TaxVox Paying for Health Reform With the Medicare Payroll Tax
Howard Gleckman
Display Date

In the ongoing search for money to pay for health reform, Senate Majority Leader Harry Reid (D-Nev.) reportedly wants to raise the Medicare payroll tax rate for high earners. It is not the best way to generate revenue, but it is not the worst either.

Today, Medicare collects a 1.45 percent tax on wages (plus an equal amount from employers).
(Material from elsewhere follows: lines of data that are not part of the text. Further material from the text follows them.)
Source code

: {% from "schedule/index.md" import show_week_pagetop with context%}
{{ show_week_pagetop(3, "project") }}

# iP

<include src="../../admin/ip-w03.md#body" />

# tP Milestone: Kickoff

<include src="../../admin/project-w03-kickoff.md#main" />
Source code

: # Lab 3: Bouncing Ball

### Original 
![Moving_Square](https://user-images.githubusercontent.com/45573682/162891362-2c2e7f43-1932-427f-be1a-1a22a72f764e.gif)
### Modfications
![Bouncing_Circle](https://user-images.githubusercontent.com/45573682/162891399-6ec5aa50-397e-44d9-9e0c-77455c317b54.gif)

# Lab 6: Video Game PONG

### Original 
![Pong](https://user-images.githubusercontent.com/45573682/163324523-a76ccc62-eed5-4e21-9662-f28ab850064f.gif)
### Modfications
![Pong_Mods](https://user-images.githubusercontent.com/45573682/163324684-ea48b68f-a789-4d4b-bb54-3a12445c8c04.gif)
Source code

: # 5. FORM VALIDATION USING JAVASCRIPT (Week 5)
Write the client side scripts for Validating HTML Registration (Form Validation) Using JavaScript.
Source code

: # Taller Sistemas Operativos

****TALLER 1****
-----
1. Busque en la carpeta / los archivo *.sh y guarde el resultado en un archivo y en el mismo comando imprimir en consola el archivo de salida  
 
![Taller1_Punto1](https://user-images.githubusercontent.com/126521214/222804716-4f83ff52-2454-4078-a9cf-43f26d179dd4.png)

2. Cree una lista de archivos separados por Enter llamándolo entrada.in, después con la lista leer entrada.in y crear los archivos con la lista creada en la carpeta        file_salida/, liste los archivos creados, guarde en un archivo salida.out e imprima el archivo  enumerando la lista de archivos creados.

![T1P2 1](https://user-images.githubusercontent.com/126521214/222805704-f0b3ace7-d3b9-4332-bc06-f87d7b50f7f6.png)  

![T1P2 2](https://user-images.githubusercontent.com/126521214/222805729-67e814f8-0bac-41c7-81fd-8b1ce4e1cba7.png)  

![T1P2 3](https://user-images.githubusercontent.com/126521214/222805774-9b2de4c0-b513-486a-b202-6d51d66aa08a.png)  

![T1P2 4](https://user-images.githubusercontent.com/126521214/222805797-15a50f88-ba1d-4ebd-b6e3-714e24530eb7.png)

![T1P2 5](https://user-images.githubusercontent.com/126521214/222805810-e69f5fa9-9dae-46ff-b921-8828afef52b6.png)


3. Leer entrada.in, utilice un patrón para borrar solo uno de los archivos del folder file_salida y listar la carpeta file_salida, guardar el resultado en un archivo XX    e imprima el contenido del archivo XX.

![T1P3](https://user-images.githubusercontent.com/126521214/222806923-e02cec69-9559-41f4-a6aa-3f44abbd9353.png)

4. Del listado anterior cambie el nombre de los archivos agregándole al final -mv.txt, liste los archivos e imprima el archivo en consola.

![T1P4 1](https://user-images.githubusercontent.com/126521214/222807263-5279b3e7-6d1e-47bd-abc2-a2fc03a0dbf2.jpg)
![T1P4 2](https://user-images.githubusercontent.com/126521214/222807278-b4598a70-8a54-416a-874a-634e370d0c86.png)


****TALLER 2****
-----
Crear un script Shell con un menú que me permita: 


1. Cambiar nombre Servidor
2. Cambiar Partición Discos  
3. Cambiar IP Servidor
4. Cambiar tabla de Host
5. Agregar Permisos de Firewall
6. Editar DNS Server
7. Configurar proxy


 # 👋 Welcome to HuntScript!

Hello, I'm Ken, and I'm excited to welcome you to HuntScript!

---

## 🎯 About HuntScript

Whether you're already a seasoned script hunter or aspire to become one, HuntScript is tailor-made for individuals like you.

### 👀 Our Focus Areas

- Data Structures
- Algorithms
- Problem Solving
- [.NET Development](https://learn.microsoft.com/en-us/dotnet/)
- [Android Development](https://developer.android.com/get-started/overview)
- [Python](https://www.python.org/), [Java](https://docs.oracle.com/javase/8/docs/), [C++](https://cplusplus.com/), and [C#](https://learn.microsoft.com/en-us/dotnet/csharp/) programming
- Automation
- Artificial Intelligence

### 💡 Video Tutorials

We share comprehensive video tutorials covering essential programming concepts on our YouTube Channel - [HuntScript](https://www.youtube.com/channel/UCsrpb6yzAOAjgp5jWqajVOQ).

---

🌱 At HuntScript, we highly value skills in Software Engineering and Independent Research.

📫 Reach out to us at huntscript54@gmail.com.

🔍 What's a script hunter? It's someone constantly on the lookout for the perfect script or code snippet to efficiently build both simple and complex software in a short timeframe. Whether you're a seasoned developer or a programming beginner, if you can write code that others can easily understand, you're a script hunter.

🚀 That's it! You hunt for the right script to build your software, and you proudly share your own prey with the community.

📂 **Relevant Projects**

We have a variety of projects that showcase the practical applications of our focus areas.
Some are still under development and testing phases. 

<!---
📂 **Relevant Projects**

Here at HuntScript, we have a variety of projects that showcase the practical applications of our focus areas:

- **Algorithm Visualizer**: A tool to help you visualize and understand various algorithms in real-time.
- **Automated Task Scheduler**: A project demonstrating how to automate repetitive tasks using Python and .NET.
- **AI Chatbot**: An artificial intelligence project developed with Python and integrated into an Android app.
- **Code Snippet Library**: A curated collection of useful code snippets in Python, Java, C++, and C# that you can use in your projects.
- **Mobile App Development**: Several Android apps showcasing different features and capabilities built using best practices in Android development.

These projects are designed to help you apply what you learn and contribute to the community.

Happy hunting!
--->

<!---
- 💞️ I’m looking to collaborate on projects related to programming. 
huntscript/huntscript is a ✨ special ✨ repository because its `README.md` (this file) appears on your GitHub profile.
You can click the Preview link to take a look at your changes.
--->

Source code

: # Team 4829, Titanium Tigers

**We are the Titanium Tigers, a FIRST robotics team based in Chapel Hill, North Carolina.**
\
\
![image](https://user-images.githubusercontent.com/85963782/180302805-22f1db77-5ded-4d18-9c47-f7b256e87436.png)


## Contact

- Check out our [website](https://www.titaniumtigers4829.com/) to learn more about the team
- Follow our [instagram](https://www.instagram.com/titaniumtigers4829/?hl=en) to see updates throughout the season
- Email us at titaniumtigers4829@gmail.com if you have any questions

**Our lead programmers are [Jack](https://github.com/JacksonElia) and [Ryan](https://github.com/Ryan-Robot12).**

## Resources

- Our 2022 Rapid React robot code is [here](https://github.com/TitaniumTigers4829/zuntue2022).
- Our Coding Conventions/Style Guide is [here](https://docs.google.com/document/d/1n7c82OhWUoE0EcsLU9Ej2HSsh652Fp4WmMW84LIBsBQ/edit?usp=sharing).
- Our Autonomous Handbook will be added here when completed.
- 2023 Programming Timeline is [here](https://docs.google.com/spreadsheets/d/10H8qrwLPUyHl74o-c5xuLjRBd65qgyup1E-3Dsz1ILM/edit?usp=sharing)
Unlike Social Security, there is no cap on wages subject to the Medicare tax.  One idea floating around: Raise about $50 billion over 10 years by hiking the Medicare rate by 0.5 percent for those making more than $250,000. You’ll recall that President Obama has foolishly exempted income below a quarter of a million dollars from any tax increases.

On paper some of this money may be allocated to the Medicare Trust Fund (due to be exhausted by 2017, according to the most recent trustees’ report). But with general fund money and payroll tax funds flying between Medicare and the rest of the budget at warp speed, this is mostly an accounting fiction. In truth, raising the payroll tax rate is little more than a backdoor tax hike on the very wealthy.

The idea of making payroll taxes progressive is interesting, to say the least. Today, the highest earning 20 percent pay a lower average payroll tax rate (6.9 percent) than those in the bottom 20 percent (7.3 percent). In recent years, Congress has raised Medicare premiums for high-earning seniors. Now, Reid may try to raise Medicare taxes for high-earning workers. 

And he might do even more. For years Democrats have toyed with the idea of imposing the payroll tax on income other than wages--capital gains and dividends, for example. Among other things, this would make it harder for high-earners to avoid the tax hike by changing the way they are compensated. But besides rendering the label “payroll tax” meaningless, this would be a big step towards making social insurance taxes indistinguishable from income taxes.

For years, the idea of hiking payroll taxes has been resisted by many on the left, who fear this step would break the social compact that has protected Medicare and Social Security from the pressures faced by means-tested entitlements. The more Medicare looks like welfare, the more jeopardy it will be in, goes this reasoning.

Now, however, in an effort to save the tax exclusion for employer-sponsored health insurance, unions seem enthusiastic about taxing wages of the rich. They may have noticed in the current health debate that few politicians are willing to risk their skins going after Medicare.

Of course, raising the payroll tax rate today to finance health insurance subsidies for working-age people will make it tougher to raise their tax later for other purposes (such as trimmin the deficit). But that, Reid probably figures, will be someone else’s problem.

The House health bill would pay for reform with a 5.4 percent income tax surcharge on individuals earning more than $500,000. Reid may try to get the cash by raising payroll taxes for many of the same people. No matter how Democrats structure this, they seem intent on making a small number of people pay the cost of health reform. I still think that’s a bad idea.